Auch der Handzirkel sollte auf dem neuesten Stand des Wissens und der Technik sein. Somit ermöglicht man dem Patienten ein hochintensives Üben und Trainieren. „Dadurch werden erstaunliche Verbesserungen der Handfunktion erzielt“, so Sabine Lamprecht, die ein Masterstudium in Neurorehabilitation absolviert hat.

Ergotherapie in der ­Orthopädie, nach Unfällen oder Operationen

In diesem Bereich werden Störungen beziehungsweise Funktionseinschränkungen des Bewegungssystems behandelt. Dadurch sollen Beweglichkeit, Geschicklichkeit und Koordination trainiert beziehungsweise wiederhergestellt werden. Ziel ist es auch hier, die größtmögliche Selbständigkeit wiederherzustellen. Ist eine vollständige Heilung nicht möglich, werden mit Hilfe der Ergotherapie Strategien entwickelt, um die bestehenden Defizite auszugleichen. Dazu gehören der Umgang mit Hilfsmitteln, Schienen und Haushaltshilfen.

Ergotherapie mit älteren Menschen

Auch für ältere Menschen bietet die Ergotherapie einen deutlichen Zugewinn für den Alltag. Patienten mit chronischen Erkrankungen, die aufgrund verschiedener Einschränkungen und Mehrfacherkrankungen in Senioren- und Pflegeheimen leben, können durch verschiedene Therapiemaßnahmen gezielt gefördert werden.

Die Ergotherapie ist aber auch ein wichtiger Bestandteil der Schmerzbehandlung, da der Patient lernt, sich besonders schonend und schmerzarm zu bewegen.

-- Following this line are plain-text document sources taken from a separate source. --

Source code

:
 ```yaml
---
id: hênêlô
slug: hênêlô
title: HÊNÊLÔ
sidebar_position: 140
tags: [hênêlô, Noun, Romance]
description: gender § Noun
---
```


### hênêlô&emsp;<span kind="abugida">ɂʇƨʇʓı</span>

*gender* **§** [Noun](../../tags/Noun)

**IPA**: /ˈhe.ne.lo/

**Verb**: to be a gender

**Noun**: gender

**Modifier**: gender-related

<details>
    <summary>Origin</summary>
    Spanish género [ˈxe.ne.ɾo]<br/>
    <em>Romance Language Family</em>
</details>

Ergotherapie bei Kindern mit Verhaltensauffälligkeiten

Kinder mit Entwicklungsverzögerung oder Verhaltensauffälligkeiten werden in der Ergotherapie von spezialisierten Ergotherapeuten betreut. Sie können in einer Ergotherapie erlernen, sich selbst besser zu organisieren. Dabei setzt der Therapeut beispielsweise verhaltenstherapeutische Ansätze, Konzentrationsübungen oder Verfahren zum Training der Sozialkompetenz ein. Auch hier ist es wichtig interdisziplinär zu denken und zu handeln. Denn oft brauchen diese Kinder eine umfassende Förderung mit Physiotherapie oder auch Logopädie, so die Logopädin Ann-Kathrin Lamprecht.

Bei Kindern mit ADHS wird erfolgreich das sogenannte Neurofeedback eingesetzt, erklärt Geschäftsführer Hans-Nikolaj Lamprecht. Durch eine EEG-Ableitung bekommt der Patient Informationen über seine Gehirnaktivität und lernt daraus durch welches Verhalten er diese beeinflussen kann.

Ergotherapie bei Menschen mit Demenzerkrankungen

Ganz andere Bedürfnisse haben Menschen mit Demenzerkrankungen. Bei ihnen sollen die Maßnahmen die vorhandenen Fähigkeiten so lange wie möglich erhalten und die Auswirkungen der Krankheit möglichst lange hinauszögern. Dazu gehört oft eine Anpassung der Umgebung zu Hause. Außerdem sollten die Betroffenen Strategien erlernen, wie sie mit dem Nachlassen des Gedächtnisses umgehen können. Wichtig ist es auch, die Angehörigen in die Behandlung einzubeziehen.

Bei jedem kognitiven Training ist eine Zusammenarbeit mit einem Neuropsychologen wertvoll. Ergotherapie kann vieles im Alltag sehr erfolgreich verbessern und optimieren. Noch erfolgreicher ist jede Therapie im Team.